# [Task prompt]
Without including any pictures, copy each entry below exactly.

[Collected data]
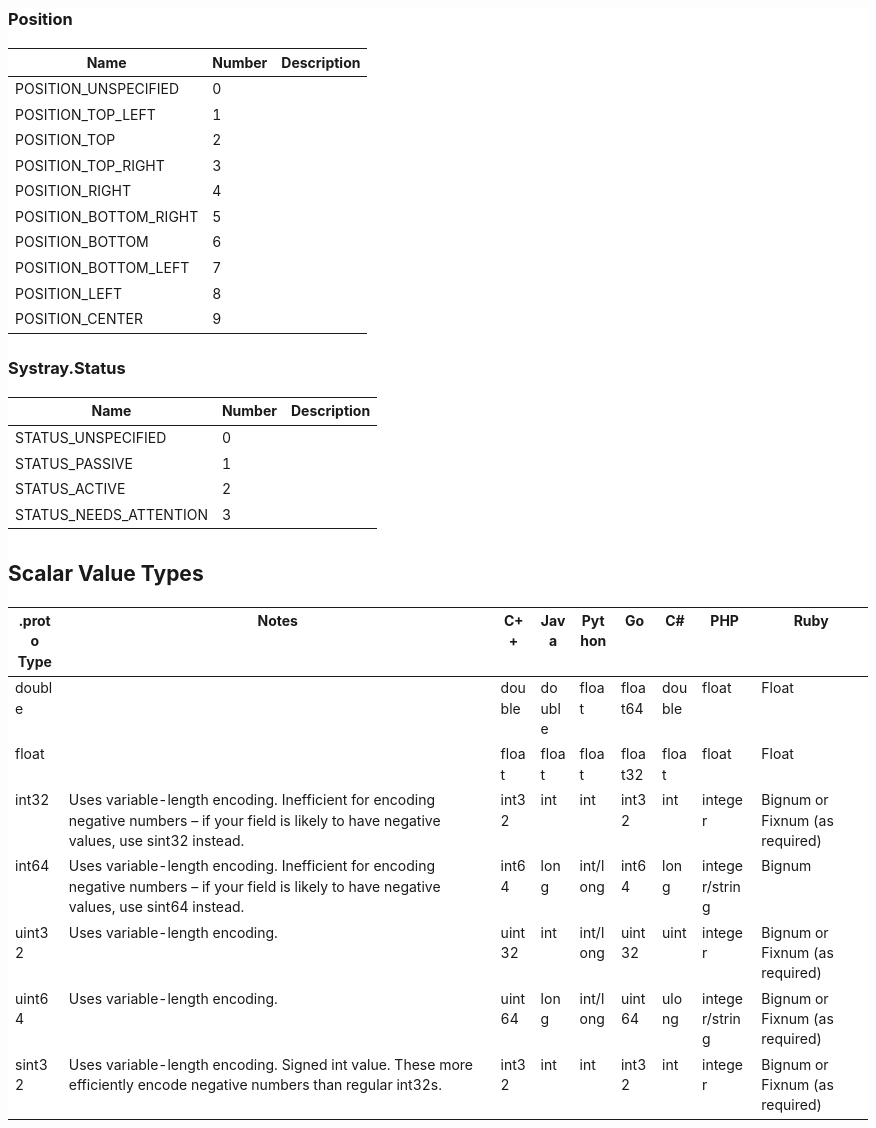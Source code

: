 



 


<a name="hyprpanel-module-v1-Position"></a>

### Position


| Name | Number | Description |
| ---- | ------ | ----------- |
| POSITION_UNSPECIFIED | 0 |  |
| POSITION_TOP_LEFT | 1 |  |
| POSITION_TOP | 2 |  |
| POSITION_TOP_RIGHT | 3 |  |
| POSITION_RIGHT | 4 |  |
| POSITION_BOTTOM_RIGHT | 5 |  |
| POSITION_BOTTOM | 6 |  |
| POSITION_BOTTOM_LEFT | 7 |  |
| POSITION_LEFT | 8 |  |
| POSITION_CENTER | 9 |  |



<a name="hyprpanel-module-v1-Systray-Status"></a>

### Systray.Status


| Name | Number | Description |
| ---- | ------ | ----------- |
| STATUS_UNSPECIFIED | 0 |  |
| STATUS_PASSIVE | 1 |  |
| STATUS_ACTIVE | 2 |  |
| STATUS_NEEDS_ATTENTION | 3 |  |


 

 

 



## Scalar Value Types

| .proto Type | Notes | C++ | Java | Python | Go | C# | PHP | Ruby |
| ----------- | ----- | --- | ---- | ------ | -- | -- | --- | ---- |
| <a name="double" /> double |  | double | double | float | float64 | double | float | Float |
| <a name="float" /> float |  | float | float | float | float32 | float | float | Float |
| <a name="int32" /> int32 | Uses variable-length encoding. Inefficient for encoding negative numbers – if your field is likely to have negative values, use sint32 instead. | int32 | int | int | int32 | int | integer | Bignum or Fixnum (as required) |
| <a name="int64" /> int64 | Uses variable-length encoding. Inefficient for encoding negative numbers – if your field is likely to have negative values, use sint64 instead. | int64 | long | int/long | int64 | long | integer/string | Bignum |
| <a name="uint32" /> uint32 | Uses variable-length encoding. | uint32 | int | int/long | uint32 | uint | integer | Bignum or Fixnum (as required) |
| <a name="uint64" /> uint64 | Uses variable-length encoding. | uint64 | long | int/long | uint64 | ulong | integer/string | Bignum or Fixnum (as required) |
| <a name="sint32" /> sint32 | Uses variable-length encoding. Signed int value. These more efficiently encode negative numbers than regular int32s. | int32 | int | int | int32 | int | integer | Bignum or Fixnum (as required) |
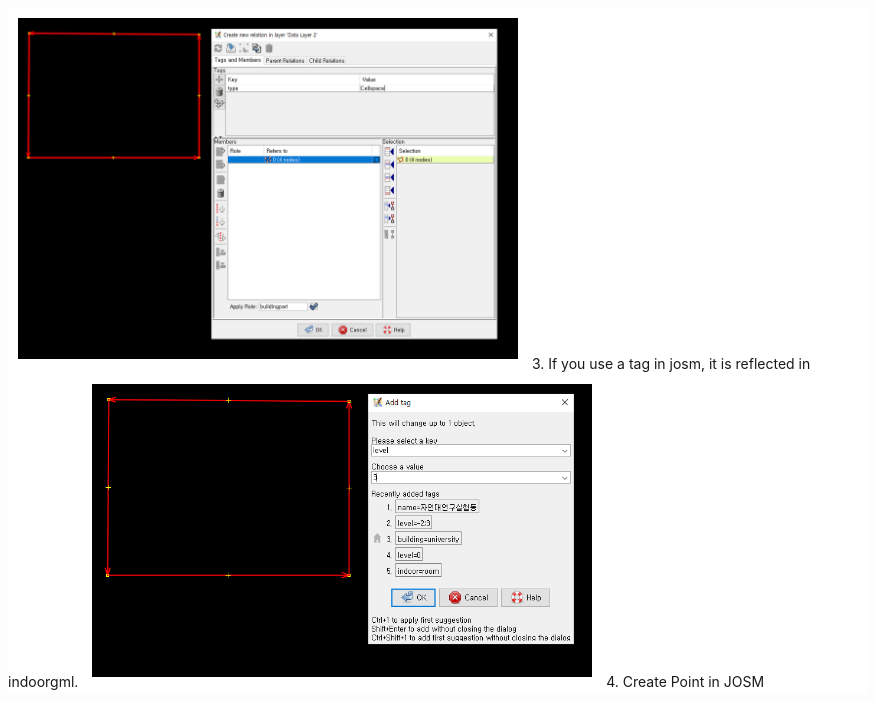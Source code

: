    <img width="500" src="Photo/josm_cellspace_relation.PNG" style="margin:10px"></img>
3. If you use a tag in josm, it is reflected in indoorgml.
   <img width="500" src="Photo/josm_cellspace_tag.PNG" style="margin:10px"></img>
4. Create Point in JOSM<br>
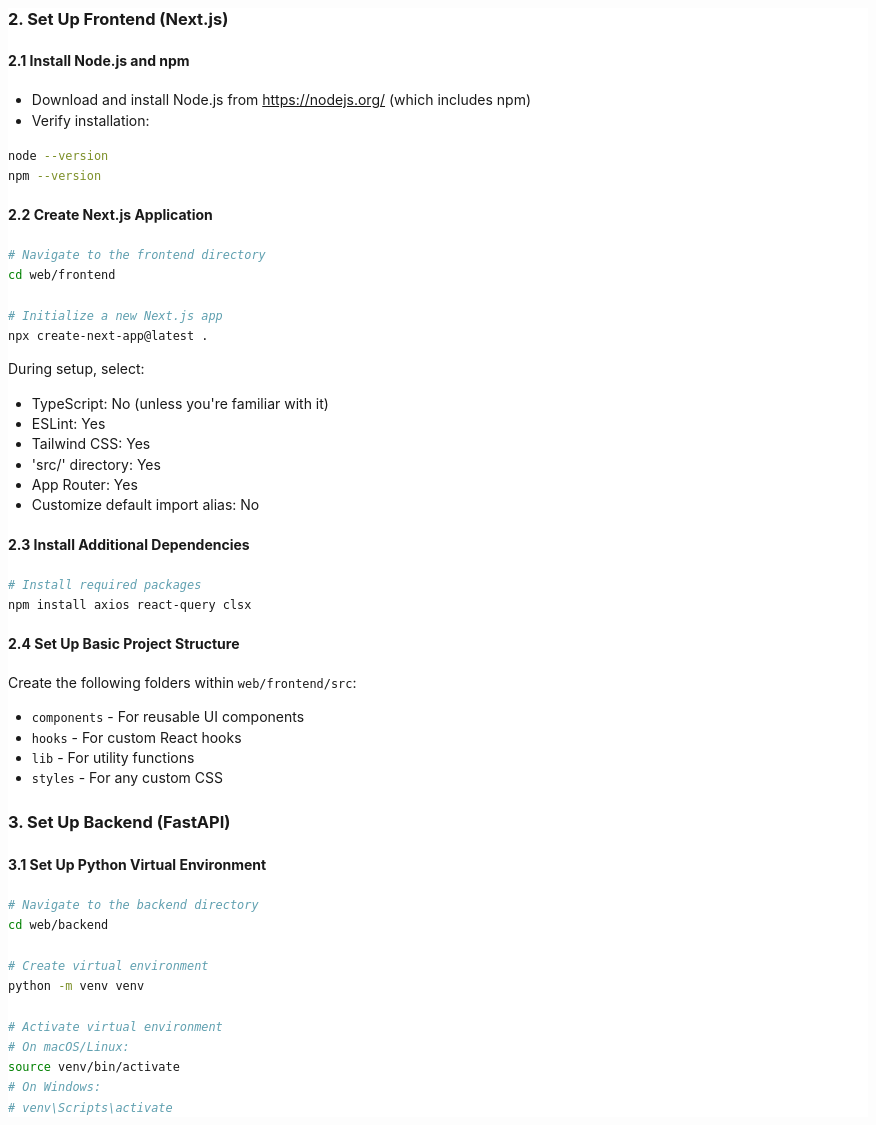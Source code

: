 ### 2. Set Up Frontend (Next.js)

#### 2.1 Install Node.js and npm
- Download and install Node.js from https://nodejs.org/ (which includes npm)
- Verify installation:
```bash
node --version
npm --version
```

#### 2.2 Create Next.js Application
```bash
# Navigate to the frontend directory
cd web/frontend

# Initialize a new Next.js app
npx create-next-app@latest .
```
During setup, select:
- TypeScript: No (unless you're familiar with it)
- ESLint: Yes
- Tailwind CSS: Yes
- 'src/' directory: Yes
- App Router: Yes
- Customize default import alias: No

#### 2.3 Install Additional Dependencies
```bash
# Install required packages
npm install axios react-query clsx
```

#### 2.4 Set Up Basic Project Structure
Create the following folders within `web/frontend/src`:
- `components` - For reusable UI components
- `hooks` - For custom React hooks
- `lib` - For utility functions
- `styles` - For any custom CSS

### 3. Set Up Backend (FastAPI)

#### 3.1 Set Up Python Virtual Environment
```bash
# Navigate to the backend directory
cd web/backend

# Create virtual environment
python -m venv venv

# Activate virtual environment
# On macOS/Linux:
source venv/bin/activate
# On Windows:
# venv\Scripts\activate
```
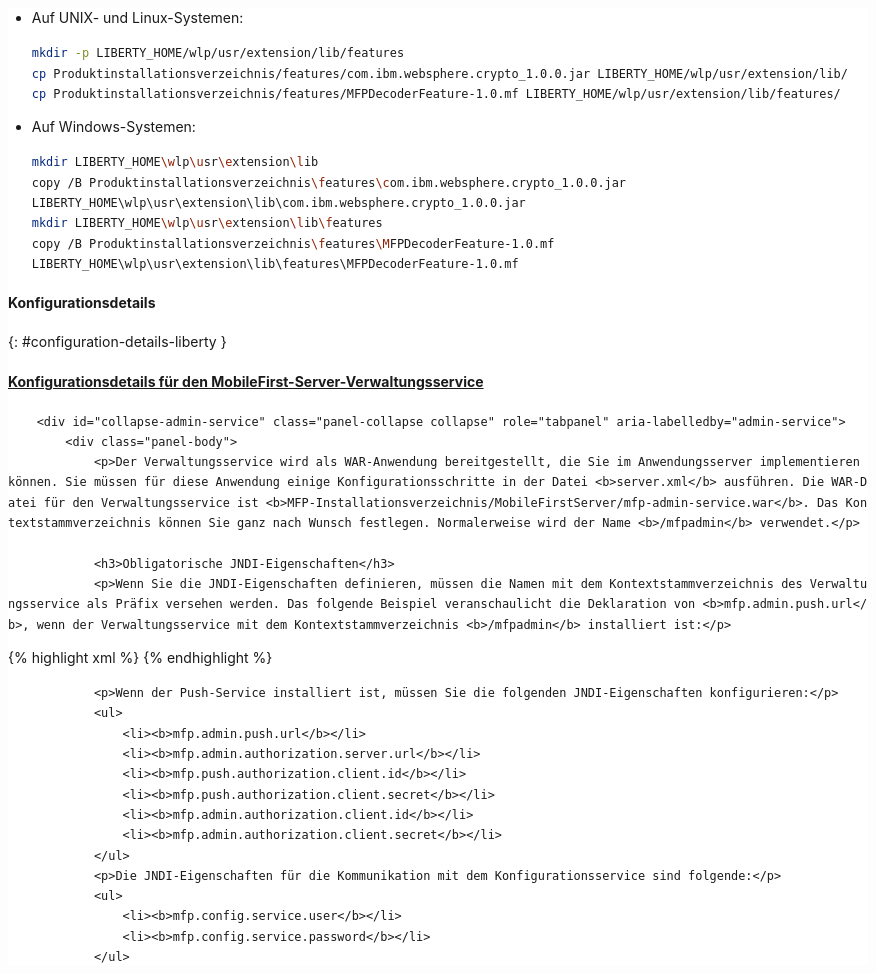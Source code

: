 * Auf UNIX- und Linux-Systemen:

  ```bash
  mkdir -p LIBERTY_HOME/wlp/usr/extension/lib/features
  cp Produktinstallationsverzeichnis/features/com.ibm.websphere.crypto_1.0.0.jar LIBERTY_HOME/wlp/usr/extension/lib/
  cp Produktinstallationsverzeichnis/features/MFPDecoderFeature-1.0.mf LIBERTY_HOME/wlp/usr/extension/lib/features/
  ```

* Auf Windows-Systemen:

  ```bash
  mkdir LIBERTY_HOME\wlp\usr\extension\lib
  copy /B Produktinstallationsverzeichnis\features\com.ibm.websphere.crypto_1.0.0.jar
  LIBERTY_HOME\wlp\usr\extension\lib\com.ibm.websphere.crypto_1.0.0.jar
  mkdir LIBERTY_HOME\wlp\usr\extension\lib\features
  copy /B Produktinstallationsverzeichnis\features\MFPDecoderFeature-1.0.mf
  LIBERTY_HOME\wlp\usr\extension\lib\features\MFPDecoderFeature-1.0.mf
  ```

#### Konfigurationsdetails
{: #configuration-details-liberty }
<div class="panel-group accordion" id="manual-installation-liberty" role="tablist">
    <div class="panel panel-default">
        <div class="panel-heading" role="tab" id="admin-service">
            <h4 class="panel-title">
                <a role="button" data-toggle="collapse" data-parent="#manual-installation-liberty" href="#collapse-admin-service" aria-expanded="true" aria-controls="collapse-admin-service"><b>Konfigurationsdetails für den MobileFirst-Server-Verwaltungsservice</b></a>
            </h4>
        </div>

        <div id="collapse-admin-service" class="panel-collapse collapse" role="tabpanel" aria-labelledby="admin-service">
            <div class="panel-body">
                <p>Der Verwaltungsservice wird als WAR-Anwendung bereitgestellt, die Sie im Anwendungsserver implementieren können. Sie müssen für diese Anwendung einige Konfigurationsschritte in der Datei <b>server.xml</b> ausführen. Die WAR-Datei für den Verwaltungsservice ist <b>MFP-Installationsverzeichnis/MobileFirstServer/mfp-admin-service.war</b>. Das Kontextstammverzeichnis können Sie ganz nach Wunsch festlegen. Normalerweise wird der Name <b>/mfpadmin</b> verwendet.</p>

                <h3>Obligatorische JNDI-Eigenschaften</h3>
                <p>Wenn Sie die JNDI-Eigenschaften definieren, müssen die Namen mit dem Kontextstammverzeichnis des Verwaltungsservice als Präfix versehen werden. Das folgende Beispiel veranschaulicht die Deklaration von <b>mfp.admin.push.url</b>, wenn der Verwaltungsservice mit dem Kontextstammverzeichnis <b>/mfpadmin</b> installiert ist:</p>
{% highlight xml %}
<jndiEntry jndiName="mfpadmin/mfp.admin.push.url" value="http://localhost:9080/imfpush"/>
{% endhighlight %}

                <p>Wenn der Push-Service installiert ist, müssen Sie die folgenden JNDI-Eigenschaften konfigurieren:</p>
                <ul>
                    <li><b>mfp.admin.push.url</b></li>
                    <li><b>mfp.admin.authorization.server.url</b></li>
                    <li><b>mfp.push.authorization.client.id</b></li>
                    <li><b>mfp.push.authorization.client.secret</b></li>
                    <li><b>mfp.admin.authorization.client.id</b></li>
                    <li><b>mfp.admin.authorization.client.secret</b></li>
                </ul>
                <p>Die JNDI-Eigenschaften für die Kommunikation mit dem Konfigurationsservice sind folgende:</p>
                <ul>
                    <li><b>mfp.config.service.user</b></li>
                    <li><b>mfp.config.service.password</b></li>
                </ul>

# [Exercise solution]
Source code

: 



 


<a name="hyprpanel-module-v1-Position"></a>

### Position


| Name | Number | Description |
| ---- | ------ | ----------- |
| POSITION_UNSPECIFIED | 0 |  |
| POSITION_TOP_LEFT | 1 |  |
| POSITION_TOP | 2 |  |
| POSITION_TOP_RIGHT | 3 |  |
| POSITION_RIGHT | 4 |  |
| POSITION_BOTTOM_RIGHT | 5 |  |
| POSITION_BOTTOM | 6 |  |
| POSITION_BOTTOM_LEFT | 7 |  |
| POSITION_LEFT | 8 |  |
| POSITION_CENTER | 9 |  |



<a name="hyprpanel-module-v1-Systray-Status"></a>

### Systray.Status


| Name | Number | Description |
| ---- | ------ | ----------- |
| STATUS_UNSPECIFIED | 0 |  |
| STATUS_PASSIVE | 1 |  |
| STATUS_ACTIVE | 2 |  |
| STATUS_NEEDS_ATTENTION | 3 |  |


 

 

 



## Scalar Value Types

| .proto Type | Notes | C++ | Java | Python | Go | C# | PHP | Ruby |
| ----------- | ----- | --- | ---- | ------ | -- | -- | --- | ---- |
| <a name="double" /> double |  | double | double | float | float64 | double | float | Float |
| <a name="float" /> float |  | float | float | float | float32 | float | float | Float |
| <a name="int32" /> int32 | Uses variable-length encoding. Inefficient for encoding negative numbers – if your field is likely to have negative values, use sint32 instead. | int32 | int | int | int32 | int | integer | Bignum or Fixnum (as required) |
| <a name="int64" /> int64 | Uses variable-length encoding. Inefficient for encoding negative numbers – if your field is likely to have negative values, use sint64 instead. | int64 | long | int/long | int64 | long | integer/string | Bignum |
| <a name="uint32" /> uint32 | Uses variable-length encoding. | uint32 | int | int/long | uint32 | uint | integer | Bignum or Fixnum (as required) |
| <a name="uint64" /> uint64 | Uses variable-length encoding. | uint64 | long | int/long | uint64 | ulong | integer/string | Bignum or Fixnum (as required) |
| <a name="sint32" /> sint32 | Uses variable-length encoding. Signed int value. These more efficiently encode negative numbers than regular int32s. | int32 | int | int | int32 | int | integer | Bignum or Fixnum (as required) |
Source code

:    <img width="500" src="Photo/josm_cellspace_relation.PNG" style="margin:10px"></img>
3. If you use a tag in josm, it is reflected in indoorgml.
   <img width="500" src="Photo/josm_cellspace_tag.PNG" style="margin:10px"></img>
4. Create Point in JOSM<br>
Source code

: ### 2. Set Up Frontend (Next.js)

#### 2.1 Install Node.js and npm
- Download and install Node.js from https://nodejs.org/ (which includes npm)
- Verify installation:
```bash
node --version
npm --version
```

#### 2.2 Create Next.js Application
```bash
# Navigate to the frontend directory
cd web/frontend

# Initialize a new Next.js app
npx create-next-app@latest .
```
During setup, select:
- TypeScript: No (unless you're familiar with it)
- ESLint: Yes
- Tailwind CSS: Yes
- 'src/' directory: Yes
- App Router: Yes
- Customize default import alias: No

#### 2.3 Install Additional Dependencies
```bash
# Install required packages
npm install axios react-query clsx
```

#### 2.4 Set Up Basic Project Structure
Create the following folders within `web/frontend/src`:
- `components` - For reusable UI components
- `hooks` - For custom React hooks
- `lib` - For utility functions
- `styles` - For any custom CSS

### 3. Set Up Backend (FastAPI)

#### 3.1 Set Up Python Virtual Environment
```bash
# Navigate to the backend directory
cd web/backend

# Create virtual environment
python -m venv venv

# Activate virtual environment
# On macOS/Linux:
source venv/bin/activate
# On Windows:
# venv\Scripts\activate
```
Source code

: * Auf UNIX- und Linux-Systemen:

  ```bash
  mkdir -p LIBERTY_HOME/wlp/usr/extension/lib/features
  cp Produktinstallationsverzeichnis/features/com.ibm.websphere.crypto_1.0.0.jar LIBERTY_HOME/wlp/usr/extension/lib/
  cp Produktinstallationsverzeichnis/features/MFPDecoderFeature-1.0.mf LIBERTY_HOME/wlp/usr/extension/lib/features/
  ```

* Auf Windows-Systemen:

  ```bash
  mkdir LIBERTY_HOME\wlp\usr\extension\lib
  copy /B Produktinstallationsverzeichnis\features\com.ibm.websphere.crypto_1.0.0.jar
  LIBERTY_HOME\wlp\usr\extension\lib\com.ibm.websphere.crypto_1.0.0.jar
  mkdir LIBERTY_HOME\wlp\usr\extension\lib\features
  copy /B Produktinstallationsverzeichnis\features\MFPDecoderFeature-1.0.mf
  LIBERTY_HOME\wlp\usr\extension\lib\features\MFPDecoderFeature-1.0.mf
  ```

#### Konfigurationsdetails
{: #configuration-details-liberty }
<div class="panel-group accordion" id="manual-installation-liberty" role="tablist">
    <div class="panel panel-default">
        <div class="panel-heading" role="tab" id="admin-service">
            <h4 class="panel-title">
                <a role="button" data-toggle="collapse" data-parent="#manual-installation-liberty" href="#collapse-admin-service" aria-expanded="true" aria-controls="collapse-admin-service"><b>Konfigurationsdetails für den MobileFirst-Server-Verwaltungsservice</b></a>
            </h4>
        </div>

        <div id="collapse-admin-service" class="panel-collapse collapse" role="tabpanel" aria-labelledby="admin-service">
            <div class="panel-body">
                <p>Der Verwaltungsservice wird als WAR-Anwendung bereitgestellt, die Sie im Anwendungsserver implementieren können. Sie müssen für diese Anwendung einige Konfigurationsschritte in der Datei <b>server.xml</b> ausführen. Die WAR-Datei für den Verwaltungsservice ist <b>MFP-Installationsverzeichnis/MobileFirstServer/mfp-admin-service.war</b>. Das Kontextstammverzeichnis können Sie ganz nach Wunsch festlegen. Normalerweise wird der Name <b>/mfpadmin</b> verwendet.</p>

                <h3>Obligatorische JNDI-Eigenschaften</h3>
                <p>Wenn Sie die JNDI-Eigenschaften definieren, müssen die Namen mit dem Kontextstammverzeichnis des Verwaltungsservice als Präfix versehen werden. Das folgende Beispiel veranschaulicht die Deklaration von <b>mfp.admin.push.url</b>, wenn der Verwaltungsservice mit dem Kontextstammverzeichnis <b>/mfpadmin</b> installiert ist:</p>
{% highlight xml %}
<jndiEntry jndiName="mfpadmin/mfp.admin.push.url" value="http://localhost:9080/imfpush"/>
{% endhighlight %}

                <p>Wenn der Push-Service installiert ist, müssen Sie die folgenden JNDI-Eigenschaften konfigurieren:</p>
                <ul>
                    <li><b>mfp.admin.push.url</b></li>
                    <li><b>mfp.admin.authorization.server.url</b></li>
                    <li><b>mfp.push.authorization.client.id</b></li>
                    <li><b>mfp.push.authorization.client.secret</b></li>
                    <li><b>mfp.admin.authorization.client.id</b></li>
                    <li><b>mfp.admin.authorization.client.secret</b></li>
                </ul>
                <p>Die JNDI-Eigenschaften für die Kommunikation mit dem Konfigurationsservice sind folgende:</p>
                <ul>
                    <li><b>mfp.config.service.user</b></li>
                    <li><b>mfp.config.service.password</b></li>
                </ul>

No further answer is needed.